(Task by MIDAS Lab@IIITD for Summer Internship 2020)
A project to scrape, analyze, perform modeling and deploying the ML model online on heroku.
-
data/ : folder containing the raw and preprocessed data files in CSV
-
models/ : folder with the classifier model and the label encoder as pickle files
-
templates/ : folder containing the HTML templates for the webapp
-
Jupyter Notebooks: Three notebooks with the code for Data Collection, Analysis and Modeling
-
app.py : The main file with the Flask app architecture
-
utils.py : The file containing all the dependency methods for app.py, for fetching, processing and predicting the data
-
Procfile : For Heroku to define the app as a webapp
-
nltk.txt : Again for Heroku to download all the nltk dependencies
-
requirements.txt : contains all the necessary python packages and versions for installation
Prequisites:- Python 3 and pip should be installed
To install:
-
Clone the repository
-
Go into the cloned repo path and run: pip3 install -r requirements.txt
-
Go ahead and start the server with: python3 app.py
By, primarily the use of the PRAW API in python.
Reference: https://www.storybench.org/how-to-scrape-reddit-with-python/
Detailed analysis can be found in the notebook here
Approach
The final corpus that we are going to be using for modelling will be a combination of the title, body and top 20 comments of each post.
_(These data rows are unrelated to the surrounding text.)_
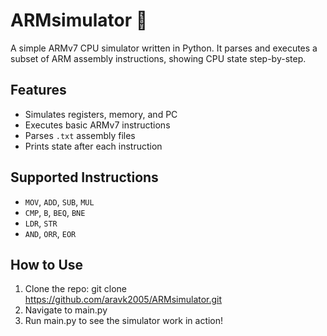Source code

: # ARMsimulator 🧠

A simple ARMv7 CPU simulator written in Python. It parses and executes a subset of ARM assembly instructions, showing CPU state step-by-step.

## Features

- Simulates registers, memory, and PC
- Executes basic ARMv7 instructions
- Parses `.txt` assembly files
- Prints state after each instruction

## Supported Instructions

- `MOV`, `ADD`, `SUB`, `MUL`
- `CMP`, `B`, `BEQ`, `BNE`
- `LDR`, `STR`
- `AND`, `ORR`, `EOR`

## How to Use

1. Clone the repo:
   git clone https://github.com/aravk2005/ARMsimulator.git
2. Navigate to main.py
3. Run main.py to see the simulator work in action!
I decided use all of this data because, I saw, during the EDA, that for some flairs, there was inconsistency in the lenth of title body of the posts. For eg.: Most of the posts in the flairs "Photography" and "Sports" didn't have much text in the body, so using only body as a feature would result in less features being extracted.
Finally I moved forward with the corpus. I tried 5 ML Classification Algorithms on different combinations of data by using the following:
Term Frequency-Inverse Document Frequency(TF-IDF)
Count Vectorization
The algorithms I will use:
Logistic Regression
Random Forest
Support Vector Classifier
Naive Bayes
A Multi-Layer Perceptron
For different types of data, I'll train all the 5 Algorithms on them, just to assess which one will work better
I also thought if I used other text features, like the length of both the title and body, maybe it will improve accuray, because in the original data also, there were dicrepancies over posts of different flairs. But that didn't give any better results, so I scrapped the idea.
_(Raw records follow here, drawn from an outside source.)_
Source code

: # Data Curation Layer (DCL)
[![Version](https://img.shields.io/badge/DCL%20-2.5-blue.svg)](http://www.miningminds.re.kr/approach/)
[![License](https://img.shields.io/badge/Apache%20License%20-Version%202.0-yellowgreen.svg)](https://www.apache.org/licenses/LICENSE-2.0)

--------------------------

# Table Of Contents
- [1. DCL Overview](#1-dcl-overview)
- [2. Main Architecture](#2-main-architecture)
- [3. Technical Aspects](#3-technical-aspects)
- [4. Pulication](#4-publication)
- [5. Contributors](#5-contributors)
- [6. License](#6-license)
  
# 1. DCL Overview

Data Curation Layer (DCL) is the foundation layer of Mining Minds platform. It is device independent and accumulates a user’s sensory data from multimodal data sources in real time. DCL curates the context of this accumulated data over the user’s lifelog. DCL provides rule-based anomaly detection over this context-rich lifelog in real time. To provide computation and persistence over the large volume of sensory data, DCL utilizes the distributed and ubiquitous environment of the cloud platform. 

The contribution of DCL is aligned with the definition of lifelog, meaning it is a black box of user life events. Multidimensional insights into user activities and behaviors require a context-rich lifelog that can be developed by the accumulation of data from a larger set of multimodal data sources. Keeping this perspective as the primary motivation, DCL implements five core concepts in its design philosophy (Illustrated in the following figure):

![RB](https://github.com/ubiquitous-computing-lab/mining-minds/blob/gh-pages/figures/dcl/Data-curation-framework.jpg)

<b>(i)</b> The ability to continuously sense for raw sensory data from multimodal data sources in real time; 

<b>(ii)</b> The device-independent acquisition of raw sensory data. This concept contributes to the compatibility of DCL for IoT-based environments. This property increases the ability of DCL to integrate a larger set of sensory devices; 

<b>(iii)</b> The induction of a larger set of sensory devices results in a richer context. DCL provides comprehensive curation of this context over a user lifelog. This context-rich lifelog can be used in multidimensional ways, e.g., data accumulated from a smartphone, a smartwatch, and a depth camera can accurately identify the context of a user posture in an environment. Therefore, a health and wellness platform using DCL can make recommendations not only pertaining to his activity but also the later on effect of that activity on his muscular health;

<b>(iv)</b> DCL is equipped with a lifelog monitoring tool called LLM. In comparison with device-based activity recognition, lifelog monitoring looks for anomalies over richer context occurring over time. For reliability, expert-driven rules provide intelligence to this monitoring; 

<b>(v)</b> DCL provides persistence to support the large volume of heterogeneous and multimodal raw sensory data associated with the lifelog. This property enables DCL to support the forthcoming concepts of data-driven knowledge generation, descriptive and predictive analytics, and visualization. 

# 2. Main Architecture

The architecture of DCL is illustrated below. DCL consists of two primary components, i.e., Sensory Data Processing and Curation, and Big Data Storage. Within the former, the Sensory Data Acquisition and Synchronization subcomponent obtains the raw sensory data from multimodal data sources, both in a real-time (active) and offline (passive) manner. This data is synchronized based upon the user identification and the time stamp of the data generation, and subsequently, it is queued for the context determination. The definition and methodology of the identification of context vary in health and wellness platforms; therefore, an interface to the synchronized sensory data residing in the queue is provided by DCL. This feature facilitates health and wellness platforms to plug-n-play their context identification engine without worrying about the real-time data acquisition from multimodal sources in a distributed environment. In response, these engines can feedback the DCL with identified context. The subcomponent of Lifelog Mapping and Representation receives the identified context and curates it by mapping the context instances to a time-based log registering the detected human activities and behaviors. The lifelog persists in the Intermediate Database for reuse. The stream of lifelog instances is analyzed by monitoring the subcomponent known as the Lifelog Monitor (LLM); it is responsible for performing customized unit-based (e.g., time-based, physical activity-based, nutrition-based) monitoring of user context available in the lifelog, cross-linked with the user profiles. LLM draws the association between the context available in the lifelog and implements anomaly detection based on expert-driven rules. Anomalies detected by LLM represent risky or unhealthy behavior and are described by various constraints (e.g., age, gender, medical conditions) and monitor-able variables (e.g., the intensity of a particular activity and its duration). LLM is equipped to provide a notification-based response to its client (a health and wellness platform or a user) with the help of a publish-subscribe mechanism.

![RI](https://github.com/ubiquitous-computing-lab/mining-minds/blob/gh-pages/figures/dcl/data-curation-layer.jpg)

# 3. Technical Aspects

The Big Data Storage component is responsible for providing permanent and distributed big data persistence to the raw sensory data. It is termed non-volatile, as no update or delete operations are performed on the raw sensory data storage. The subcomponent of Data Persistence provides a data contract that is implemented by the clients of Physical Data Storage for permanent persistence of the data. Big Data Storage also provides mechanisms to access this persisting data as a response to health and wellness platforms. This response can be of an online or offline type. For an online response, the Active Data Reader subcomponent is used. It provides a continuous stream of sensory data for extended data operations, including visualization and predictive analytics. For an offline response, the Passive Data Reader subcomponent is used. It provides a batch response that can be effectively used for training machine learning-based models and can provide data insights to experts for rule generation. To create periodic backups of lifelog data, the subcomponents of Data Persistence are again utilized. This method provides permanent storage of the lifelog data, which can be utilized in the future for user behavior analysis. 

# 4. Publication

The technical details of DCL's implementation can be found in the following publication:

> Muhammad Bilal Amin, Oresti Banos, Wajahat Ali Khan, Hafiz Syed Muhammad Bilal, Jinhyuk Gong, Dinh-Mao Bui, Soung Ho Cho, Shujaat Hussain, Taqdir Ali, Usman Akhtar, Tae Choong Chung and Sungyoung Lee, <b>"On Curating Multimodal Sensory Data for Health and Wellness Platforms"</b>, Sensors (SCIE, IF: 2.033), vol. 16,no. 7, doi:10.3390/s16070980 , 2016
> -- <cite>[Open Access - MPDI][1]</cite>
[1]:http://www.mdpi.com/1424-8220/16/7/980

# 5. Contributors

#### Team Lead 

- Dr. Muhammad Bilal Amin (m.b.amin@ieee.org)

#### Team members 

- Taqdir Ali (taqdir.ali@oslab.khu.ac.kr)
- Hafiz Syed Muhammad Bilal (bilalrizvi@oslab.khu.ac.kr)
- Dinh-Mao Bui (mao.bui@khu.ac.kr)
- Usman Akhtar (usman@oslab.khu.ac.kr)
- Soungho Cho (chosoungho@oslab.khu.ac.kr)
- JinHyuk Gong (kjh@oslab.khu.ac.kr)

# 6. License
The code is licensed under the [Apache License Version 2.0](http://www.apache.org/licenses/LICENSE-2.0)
Finally selected: Support Vector Classifier with TF-IDF scores.
Best parameters = {'gamma': 'scale', 'kernel': 'linear'} Results:
precision recall f1-score support
0 0.97 0.98 0.97 58
1 0.52 0.32 0.39 95
2 0.53 0.56 0.54 55
3 0.63 0.69 0.66 58
4 0.25 0.23 0.24 78
5 0.74 0.78 0.76 51
6 0.46 0.42 0.44 62
7 0.50 0.51 0.50 51
8 0.92 0.91 0.92 67
9 0.49 0.46 0.48 74
10 0.66 0.93 0.77 40
11 0.33 0.59 0.42 32
accuracy 0.58 721
macro avg 0.58 0.62 0.59 721
weighted avg 0.58 0.58 0.57 721
Label Meanings: 0 : AMA 1 : AskIndia 2 : Business/Finance 3 : Food 4 : Non-Political 5 : Photography 6 : Policy/Economy 7 : Politics 8 : Scheduled 9 : Science/Technology 10 : Sports 11 : [R]eddiquette
- The model works pretty accurately in predicting Politics, Sports and Science/Tech, maybe because the contents are very different from each other.
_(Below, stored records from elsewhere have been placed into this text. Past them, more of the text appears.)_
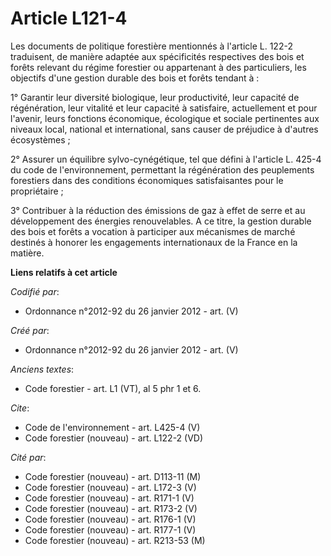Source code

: # Article L121-4

Les documents de politique forestière mentionnés à l'article L. 122-2 traduisent, de manière adaptée aux spécificités
respectives des bois et forêts relevant du régime forestier ou appartenant à des particuliers, les objectifs d'une gestion
durable des bois et forêts tendant à : 

1° Garantir leur diversité biologique, leur productivité, leur capacité de régénération, leur vitalité et leur capacité à
satisfaire, actuellement et pour l'avenir, leurs fonctions économique, écologique et sociale pertinentes aux niveaux local,
national et international, sans causer de préjudice à d'autres écosystèmes ; 

2° Assurer un équilibre sylvo-cynégétique, tel que défini à l'article L. 425-4 du code de l'environnement, permettant la
régénération des peuplements forestiers dans des conditions économiques satisfaisantes pour le propriétaire ; 

3° Contribuer à la réduction des émissions de gaz à effet de serre et au développement des énergies renouvelables. A ce
titre, la gestion durable des bois et forêts a vocation à participer aux mécanismes de marché destinés à honorer les
engagements internationaux de la France en la matière.

**Liens relatifs à cet article**

_Codifié par_:

  - Ordonnance n°2012-92 du 26 janvier 2012 - art. (V)

_Créé par_:

  - Ordonnance n°2012-92 du 26 janvier 2012 - art. (V)

_Anciens textes_:

  - Code forestier - art. L1 (VT), al 5 phr 1 et 6.

_Cite_:

  - Code de l'environnement - art. L425-4 (V)
  - Code forestier (nouveau) - art. L122-2 (VD)

_Cité par_:

  - Code forestier (nouveau) - art. D113-11 (M)
  - Code forestier (nouveau) - art. L172-3 (V)
  - Code forestier (nouveau) - art. R171-1 (V)
  - Code forestier (nouveau) - art. R173-2 (V)
  - Code forestier (nouveau) - art. R176-1 (V)
  - Code forestier (nouveau) - art. R177-1 (V)
  - Code forestier (nouveau) - art. R213-53 (M)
- Its fast at the same time, no being a deep learning model
- It acheived a satisfactory amount of accuracy, even with such less amount of data, around 200 posts per flair
- The model often gets confused between AskIndia and AMA because posts in both the flairs have the same motive
- It also predicts wrong for some particular flairs only, beacuse of not having sufficient amount of text in each of the posts.
One idea, I got very late was that, if we preprocessed the text based on the stopwords and trends of different flairs separately, we would have been able to filter out more noise, which would in return help in increasing the accuracy.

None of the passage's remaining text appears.